RECORDS SUPPLIED:
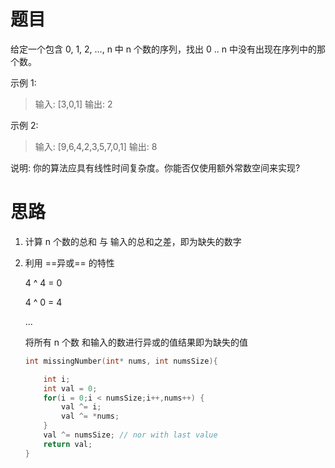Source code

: # 题目

给定一个包含 0, 1, 2, ..., n 中 n 个数的序列，找出 0 .. n 中没有出现在序列中的那个数。

示例 1:

> 输入: [3,0,1]
> 输出: 2



示例 2:

> 输入: [9,6,4,2,3,5,7,0,1]
> 输出: 8



说明:
你的算法应具有线性时间复杂度。你能否仅使用额外常数空间来实现?

# 思路

1. 计算 n 个数的总和 与 输入的总和之差，即为缺失的数字

2. 利用 ==异或== 的特性

   4 ^ 4 = 0

   4 ^ 0 = 4

   ...

   将所有 n 个数 和输入的数进行异或的值结果即为缺失的值

   ```c
   int missingNumber(int* nums, int numsSize){
   
       int i;
       int val = 0;
       for(i = 0;i < numsSize;i++,nums++) {
           val ^= i;
           val ^= *nums;
       }
       val ^= numsSize;	// nor with last value
       return val;
   }
   ```

   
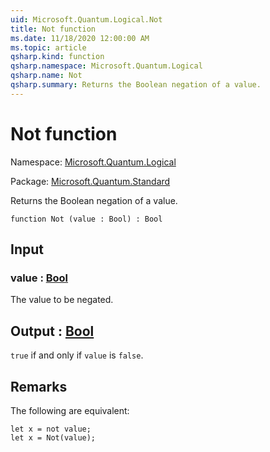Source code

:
 ```yaml
---
uid: Microsoft.Quantum.Logical.Not
title: Not function
ms.date: 11/18/2020 12:00:00 AM
ms.topic: article
qsharp.kind: function
qsharp.namespace: Microsoft.Quantum.Logical
qsharp.name: Not
qsharp.summary: Returns the Boolean negation of a value.
---
```


# Not function

Namespace: [Microsoft.Quantum.Logical](xref:Microsoft.Quantum.Logical)

Package: [Microsoft.Quantum.Standard](https://nuget.org/packages/Microsoft.Quantum.Standard)


Returns the Boolean negation of a value.

```qsharp
function Not (value : Bool) : Bool
```


## Input

### value : [Bool](xref:microsoft.quantum.lang-ref.bool)

The value to be negated.



## Output : [Bool](xref:microsoft.quantum.lang-ref.bool)

`true` if and only if `value` is `false`.

## Remarks

The following are equivalent:```Q#let x = not value;let x = Not(value);```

ABOUT THIS TASK: Across the whole listing, tally the lines that include the string "numsSize". Reply with the number only.

OUTPUT: 3